Segment Start: PROVIDED RECORDS

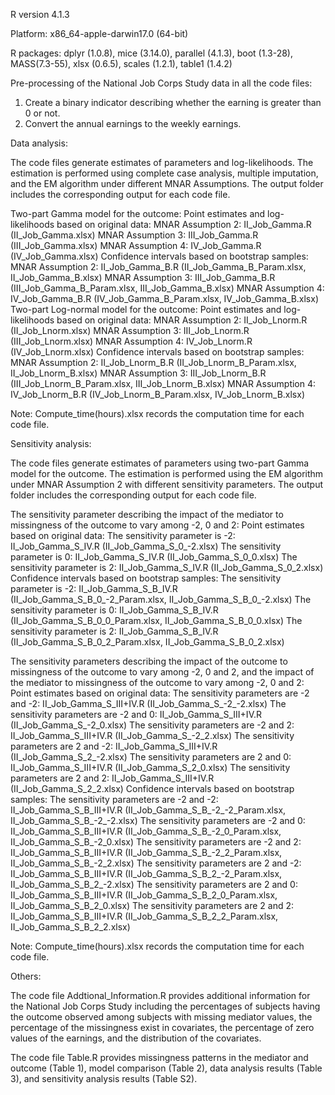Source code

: R version 4.1.3

Platform: x86_64-apple-darwin17.0 (64-bit)

R packages: dplyr (1.0.8), mice (3.14.0), parallel (4.1.3), boot (1.3-28), MASS(7.3-55), xlsx (0.6.5), scales (1.2.1), table1 (1.4.2)

Pre-processing of the National Job Corps Study data in all the code files: 

  1. Create a binary indicator describing whether the earning is greater than 0 or not.
  2. Convert the annual earnings to the weekly earnings.

Data analysis:

The code files generate estimates of parameters and log-likelihoods. The estimation is performed using complete case analysis, multiple imputation, and the EM algorithm under different MNAR Assumptions. The output folder includes the corresponding output for each code file.

Two-part Gamma model for the outcome:
  Point estimates and log-likelihoods based on original data:
    MNAR Assumption 2: II_Job_Gamma.R (II_Job_Gamma.xlsx)
    MNAR Assumption 3: III_Job_Gamma.R (III_Job_Gamma.xlsx)
    MNAR Assumption 4: IV_Job_Gamma.R (IV_Job_Gamma.xlsx)
  Confidence intervals based on bootstrap samples:
    MNAR Assumption 2: II_Job_Gamma_B.R (II_Job_Gamma_B_Param.xlsx, II_Job_Gamma_B.xlsx)
    MNAR Assumption 3: III_Job_Gamma_B.R (III_Job_Gamma_B_Param.xlsx, III_Job_Gamma_B.xlsx)
    MNAR Assumption 4: IV_Job_Gamma_B.R (IV_Job_Gamma_B_Param.xlsx, IV_Job_Gamma_B.xlsx)
Two-part Log-normal model for the outcome:
  Point estimates and log-likelihoods based on original data:
    MNAR Assumption 2: II_Job_Lnorm.R (II_Job_Lnorm.xlsx)
    MNAR Assumption 3: III_Job_Lnorm.R (III_Job_Lnorm.xlsx)
    MNAR Assumption 4: IV_Job_Lnorm.R (IV_Job_Lnorm.xlsx)
  Confidence intervals based on bootstrap samples:
    MNAR Assumption 2: II_Job_Lnorm_B.R (II_Job_Lnorm_B_Param.xlsx, II_Job_Lnorm_B.xlsx)
    MNAR Assumption 3: III_Job_Lnorm_B.R (III_Job_Lnorm_B_Param.xlsx, III_Job_Lnorm_B.xlsx)
    MNAR Assumption 4: IV_Job_Lnorm_B.R (IV_Job_Lnorm_B_Param.xlsx, IV_Job_Lnorm_B.xlsx)
  
Note: Compute_time(hours).xlsx records the computation time for each code file.

Sensitivity analysis:

The code files generate estimates of parameters using two-part Gamma model for the outcome. The estimation is performed using the EM algorithm under MNAR Assumption 2 with different sensitivity parameters. The output folder includes the corresponding output for each code file.

The sensitivity parameter describing the impact of the mediator to missingness of the outcome to vary among -2, 0 and 2: 
  Point estimates based on original data:
    The sensitivity parameter is -2: II_Job_Gamma_S_IV.R (II_Job_Gamma_S_0_-2.xlsx)
    The sensitivity parameter is 0: II_Job_Gamma_S_IV.R (II_Job_Gamma_S_0_0.xlsx)
    The sensitivity parameter is 2: II_Job_Gamma_S_IV.R (II_Job_Gamma_S_0_2.xlsx)
  Confidence intervals based on bootstrap samples:
    The sensitivity parameter is -2: II_Job_Gamma_S_B_IV.R (II_Job_Gamma_S_B_0_-2_Param.xlsx, II_Job_Gamma_S_B_0_-2.xlsx)
    The sensitivity parameter is 0: II_Job_Gamma_S_B_IV.R (II_Job_Gamma_S_B_0_0_Param.xlsx, II_Job_Gamma_S_B_0_0.xlsx)
    The sensitivity parameter is 2: II_Job_Gamma_S_B_IV.R (II_Job_Gamma_S_B_0_2_Param.xlsx, II_Job_Gamma_S_B_0_2.xlsx) 

The sensitivity parameters describing the impact of the outcome to missingness of the outcome to vary among -2, 0 and 2, and the impact of the mediator to missingness of the outcome to vary among -2, 0 and 2:
  Point estimates based on original data:
    The sensitivity parameters are -2 and -2: II_Job_Gamma_S_III+IV.R (II_Job_Gamma_S_-2_-2.xlsx)
    The sensitivity parameters are -2 and 0: II_Job_Gamma_S_III+IV.R (II_Job_Gamma_S_-2_0.xlsx)
    The sensitivity parameters are -2 and 2: II_Job_Gamma_S_III+IV.R (II_Job_Gamma_S_-2_2.xlsx)
    The sensitivity parameters are 2 and -2: II_Job_Gamma_S_III+IV.R (II_Job_Gamma_S_2_-2.xlsx)
    The sensitivity parameters are 2 and 0: II_Job_Gamma_S_III+IV.R (II_Job_Gamma_S_2_0.xlsx)
    The sensitivity parameters are 2 and 2: II_Job_Gamma_S_III+IV.R (II_Job_Gamma_S_2_2.xlsx)
  Confidence intervals based on bootstrap samples:
    The sensitivity parameters are -2 and -2: II_Job_Gamma_S_B_III+IV.R (II_Job_Gamma_S_B_-2_-2_Param.xlsx, II_Job_Gamma_S_B_-2_-2.xlsx)
    The sensitivity parameters are -2 and 0: II_Job_Gamma_S_B_III+IV.R (II_Job_Gamma_S_B_-2_0_Param.xlsx, II_Job_Gamma_S_B_-2_0.xlsx)
    The sensitivity parameters are -2 and 2: II_Job_Gamma_S_B_III+IV.R (II_Job_Gamma_S_B_-2_2_Param.xlsx, II_Job_Gamma_S_B_-2_2.xlsx)
    The sensitivity parameters are 2 and -2: II_Job_Gamma_S_B_III+IV.R (II_Job_Gamma_S_B_2_-2_Param.xlsx, II_Job_Gamma_S_B_2_-2.xlsx)
    The sensitivity parameters are 2 and 0: II_Job_Gamma_S_B_III+IV.R (II_Job_Gamma_S_B_2_0_Param.xlsx, II_Job_Gamma_S_B_2_0.xlsx)
    The sensitivity parameters are 2 and 2: II_Job_Gamma_S_B_III+IV.R (II_Job_Gamma_S_B_2_2_Param.xlsx, II_Job_Gamma_S_B_2_2.xlsx)
    
Note: Compute_time(hours).xlsx records the computation time for each code file.
 
Others:

The code file Addtional_Information.R provides additional information for the National Job Corps Study including the percentages of subjects having the outcome observed among subjects with missing mediator values, the percentage of the missingness exist in covariates, the percentage of zero values of the earnings, and the distribution of the covariates.

The code file Table.R provides missingness patterns in the mediator and outcome (Table 1), model comparison (Table 2), data analysis results (Table 3), and sensitivity analysis results (Table S2).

Segment End: PROVIDED RECORDS

● **EXERCISE**
Please repeat every record exactly, leaving the pictures out.

● **TASK ANSWER**
Source code

: R version 4.1.3

Platform: x86_64-apple-darwin17.0 (64-bit)

R packages: dplyr (1.0.8), mice (3.14.0), parallel (4.1.3), boot (1.3-28), MASS(7.3-55), xlsx (0.6.5), scales (1.2.1), table1 (1.4.2)

Pre-processing of the National Job Corps Study data in all the code files: 

  1. Create a binary indicator describing whether the earning is greater than 0 or not.
  2. Convert the annual earnings to the weekly earnings.

Data analysis:

The code files generate estimates of parameters and log-likelihoods. The estimation is performed using complete case analysis, multiple imputation, and the EM algorithm under different MNAR Assumptions. The output folder includes the corresponding output for each code file.

Two-part Gamma model for the outcome:
  Point estimates and log-likelihoods based on original data:
    MNAR Assumption 2: II_Job_Gamma.R (II_Job_Gamma.xlsx)
    MNAR Assumption 3: III_Job_Gamma.R (III_Job_Gamma.xlsx)
    MNAR Assumption 4: IV_Job_Gamma.R (IV_Job_Gamma.xlsx)
  Confidence intervals based on bootstrap samples:
    MNAR Assumption 2: II_Job_Gamma_B.R (II_Job_Gamma_B_Param.xlsx, II_Job_Gamma_B.xlsx)
    MNAR Assumption 3: III_Job_Gamma_B.R (III_Job_Gamma_B_Param.xlsx, III_Job_Gamma_B.xlsx)
    MNAR Assumption 4: IV_Job_Gamma_B.R (IV_Job_Gamma_B_Param.xlsx, IV_Job_Gamma_B.xlsx)
Two-part Log-normal model for the outcome:
  Point estimates and log-likelihoods based on original data:
    MNAR Assumption 2: II_Job_Lnorm.R (II_Job_Lnorm.xlsx)
    MNAR Assumption 3: III_Job_Lnorm.R (III_Job_Lnorm.xlsx)
    MNAR Assumption 4: IV_Job_Lnorm.R (IV_Job_Lnorm.xlsx)
  Confidence intervals based on bootstrap samples:
    MNAR Assumption 2: II_Job_Lnorm_B.R (II_Job_Lnorm_B_Param.xlsx, II_Job_Lnorm_B.xlsx)
    MNAR Assumption 3: III_Job_Lnorm_B.R (III_Job_Lnorm_B_Param.xlsx, III_Job_Lnorm_B.xlsx)
    MNAR Assumption 4: IV_Job_Lnorm_B.R (IV_Job_Lnorm_B_Param.xlsx, IV_Job_Lnorm_B.xlsx)
  
Note: Compute_time(hours).xlsx records the computation time for each code file.

Sensitivity analysis:

The code files generate estimates of parameters using two-part Gamma model for the outcome. The estimation is performed using the EM algorithm under MNAR Assumption 2 with different sensitivity parameters. The output folder includes the corresponding output for each code file.

The sensitivity parameter describing the impact of the mediator to missingness of the outcome to vary among -2, 0 and 2: 
  Point estimates based on original data:
    The sensitivity parameter is -2: II_Job_Gamma_S_IV.R (II_Job_Gamma_S_0_-2.xlsx)
    The sensitivity parameter is 0: II_Job_Gamma_S_IV.R (II_Job_Gamma_S_0_0.xlsx)
    The sensitivity parameter is 2: II_Job_Gamma_S_IV.R (II_Job_Gamma_S_0_2.xlsx)
  Confidence intervals based on bootstrap samples:
    The sensitivity parameter is -2: II_Job_Gamma_S_B_IV.R (II_Job_Gamma_S_B_0_-2_Param.xlsx, II_Job_Gamma_S_B_0_-2.xlsx)
    The sensitivity parameter is 0: II_Job_Gamma_S_B_IV.R (II_Job_Gamma_S_B_0_0_Param.xlsx, II_Job_Gamma_S_B_0_0.xlsx)
    The sensitivity parameter is 2: II_Job_Gamma_S_B_IV.R (II_Job_Gamma_S_B_0_2_Param.xlsx, II_Job_Gamma_S_B_0_2.xlsx) 

The sensitivity parameters describing the impact of the outcome to missingness of the outcome to vary among -2, 0 and 2, and the impact of the mediator to missingness of the outcome to vary among -2, 0 and 2:
  Point estimates based on original data:
    The sensitivity parameters are -2 and -2: II_Job_Gamma_S_III+IV.R (II_Job_Gamma_S_-2_-2.xlsx)
    The sensitivity parameters are -2 and 0: II_Job_Gamma_S_III+IV.R (II_Job_Gamma_S_-2_0.xlsx)
    The sensitivity parameters are -2 and 2: II_Job_Gamma_S_III+IV.R (II_Job_Gamma_S_-2_2.xlsx)
    The sensitivity parameters are 2 and -2: II_Job_Gamma_S_III+IV.R (II_Job_Gamma_S_2_-2.xlsx)
    The sensitivity parameters are 2 and 0: II_Job_Gamma_S_III+IV.R (II_Job_Gamma_S_2_0.xlsx)
    The sensitivity parameters are 2 and 2: II_Job_Gamma_S_III+IV.R (II_Job_Gamma_S_2_2.xlsx)
  Confidence intervals based on bootstrap samples:
    The sensitivity parameters are -2 and -2: II_Job_Gamma_S_B_III+IV.R (II_Job_Gamma_S_B_-2_-2_Param.xlsx, II_Job_Gamma_S_B_-2_-2.xlsx)
    The sensitivity parameters are -2 and 0: II_Job_Gamma_S_B_III+IV.R (II_Job_Gamma_S_B_-2_0_Param.xlsx, II_Job_Gamma_S_B_-2_0.xlsx)
    The sensitivity parameters are -2 and 2: II_Job_Gamma_S_B_III+IV.R (II_Job_Gamma_S_B_-2_2_Param.xlsx, II_Job_Gamma_S_B_-2_2.xlsx)
    The sensitivity parameters are 2 and -2: II_Job_Gamma_S_B_III+IV.R (II_Job_Gamma_S_B_2_-2_Param.xlsx, II_Job_Gamma_S_B_2_-2.xlsx)
    The sensitivity parameters are 2 and 0: II_Job_Gamma_S_B_III+IV.R (II_Job_Gamma_S_B_2_0_Param.xlsx, II_Job_Gamma_S_B_2_0.xlsx)
    The sensitivity parameters are 2 and 2: II_Job_Gamma_S_B_III+IV.R (II_Job_Gamma_S_B_2_2_Param.xlsx, II_Job_Gamma_S_B_2_2.xlsx)
    
Note: Compute_time(hours).xlsx records the computation time for each code file.
 
Others:

The code file Addtional_Information.R provides additional information for the National Job Corps Study including the percentages of subjects having the outcome observed among subjects with missing mediator values, the percentage of the missingness exist in covariates, the percentage of zero values of the earnings, and the distribution of the covariates.

The code file Table.R provides missingness patterns in the mediator and outcome (Table 1), model comparison (Table 2), data analysis results (Table 3), and sensitivity analysis results (Table S2).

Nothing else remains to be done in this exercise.